→ TASK DESCRIPTION
Keep to the lines from the one with "description of the site where" through the end of the data, and write them out exactly.

Stored data entries:
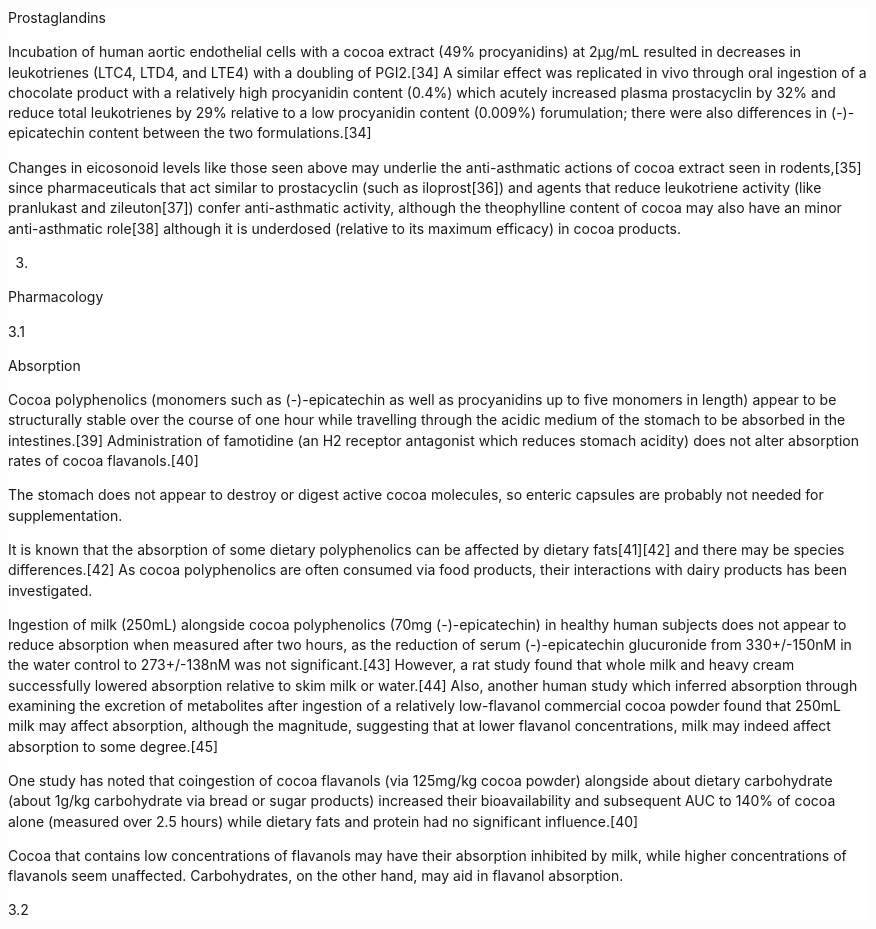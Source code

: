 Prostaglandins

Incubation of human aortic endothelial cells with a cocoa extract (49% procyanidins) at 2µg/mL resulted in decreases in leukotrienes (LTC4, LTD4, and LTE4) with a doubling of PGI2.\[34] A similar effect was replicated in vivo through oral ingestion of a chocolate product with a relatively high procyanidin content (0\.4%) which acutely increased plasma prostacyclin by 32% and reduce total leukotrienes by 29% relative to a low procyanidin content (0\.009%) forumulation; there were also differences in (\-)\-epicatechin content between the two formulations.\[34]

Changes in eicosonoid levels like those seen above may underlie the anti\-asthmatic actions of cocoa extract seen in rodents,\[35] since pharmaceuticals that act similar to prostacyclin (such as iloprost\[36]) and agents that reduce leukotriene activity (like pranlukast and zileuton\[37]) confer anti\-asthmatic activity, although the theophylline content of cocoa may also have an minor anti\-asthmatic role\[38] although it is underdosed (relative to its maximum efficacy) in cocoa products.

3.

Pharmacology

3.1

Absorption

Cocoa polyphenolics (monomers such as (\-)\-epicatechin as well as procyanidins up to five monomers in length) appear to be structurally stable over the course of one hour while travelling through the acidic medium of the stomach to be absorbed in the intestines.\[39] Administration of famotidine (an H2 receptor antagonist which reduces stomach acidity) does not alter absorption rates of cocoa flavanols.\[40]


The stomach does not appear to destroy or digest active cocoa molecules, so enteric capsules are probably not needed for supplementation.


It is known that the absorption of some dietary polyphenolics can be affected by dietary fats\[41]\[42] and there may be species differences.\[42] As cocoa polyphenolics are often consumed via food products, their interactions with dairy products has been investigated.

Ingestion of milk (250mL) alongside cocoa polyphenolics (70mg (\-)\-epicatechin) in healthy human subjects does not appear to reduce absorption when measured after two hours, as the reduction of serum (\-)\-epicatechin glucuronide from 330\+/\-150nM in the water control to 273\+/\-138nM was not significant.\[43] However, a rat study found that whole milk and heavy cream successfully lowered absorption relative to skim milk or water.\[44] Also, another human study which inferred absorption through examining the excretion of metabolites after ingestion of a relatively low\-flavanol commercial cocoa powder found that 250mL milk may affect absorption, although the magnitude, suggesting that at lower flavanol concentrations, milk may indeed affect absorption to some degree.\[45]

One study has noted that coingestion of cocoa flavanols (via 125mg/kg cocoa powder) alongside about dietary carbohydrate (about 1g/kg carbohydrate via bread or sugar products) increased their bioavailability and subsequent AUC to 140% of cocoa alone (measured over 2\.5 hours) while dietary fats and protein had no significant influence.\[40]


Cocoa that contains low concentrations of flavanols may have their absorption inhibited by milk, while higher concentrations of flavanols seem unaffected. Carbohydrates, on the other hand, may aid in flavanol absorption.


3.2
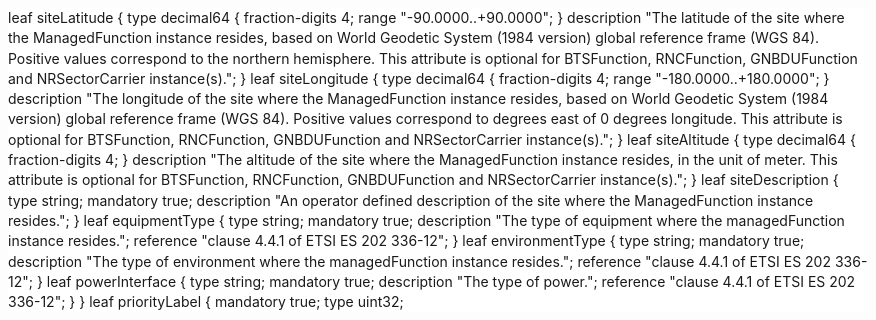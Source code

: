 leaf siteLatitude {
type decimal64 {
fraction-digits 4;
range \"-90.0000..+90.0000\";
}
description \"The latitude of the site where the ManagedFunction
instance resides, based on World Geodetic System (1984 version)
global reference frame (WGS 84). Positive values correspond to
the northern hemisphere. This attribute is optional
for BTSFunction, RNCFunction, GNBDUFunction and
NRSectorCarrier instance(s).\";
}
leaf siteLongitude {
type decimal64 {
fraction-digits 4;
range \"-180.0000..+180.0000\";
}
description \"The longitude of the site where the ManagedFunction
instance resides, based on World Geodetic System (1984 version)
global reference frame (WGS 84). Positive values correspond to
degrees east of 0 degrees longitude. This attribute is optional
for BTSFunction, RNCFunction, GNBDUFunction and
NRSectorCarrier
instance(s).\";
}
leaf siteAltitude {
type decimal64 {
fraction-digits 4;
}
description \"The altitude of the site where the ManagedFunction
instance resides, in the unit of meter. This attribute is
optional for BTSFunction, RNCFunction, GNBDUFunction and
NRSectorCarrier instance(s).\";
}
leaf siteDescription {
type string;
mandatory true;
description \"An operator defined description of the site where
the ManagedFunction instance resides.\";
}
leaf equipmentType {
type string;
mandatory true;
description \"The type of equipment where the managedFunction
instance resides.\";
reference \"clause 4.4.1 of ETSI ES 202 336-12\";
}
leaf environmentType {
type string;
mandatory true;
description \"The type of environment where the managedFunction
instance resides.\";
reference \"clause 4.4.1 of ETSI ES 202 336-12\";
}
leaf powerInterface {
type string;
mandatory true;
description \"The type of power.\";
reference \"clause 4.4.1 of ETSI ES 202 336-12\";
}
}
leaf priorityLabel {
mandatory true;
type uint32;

→ TASK SOLUTION
description \"An operator defined description of the site where
the ManagedFunction instance resides.\";
}
leaf equipmentType {
type string;
mandatory true;
description \"The type of equipment where the managedFunction
instance resides.\";
reference \"clause 4.4.1 of ETSI ES 202 336-12\";
}
leaf environmentType {
type string;
mandatory true;
description \"The type of environment where the managedFunction
instance resides.\";
reference \"clause 4.4.1 of ETSI ES 202 336-12\";
}
leaf powerInterface {
type string;
mandatory true;
description \"The type of power.\";
reference \"clause 4.4.1 of ETSI ES 202 336-12\";
}
}
leaf priorityLabel {
mandatory true;
type uint32;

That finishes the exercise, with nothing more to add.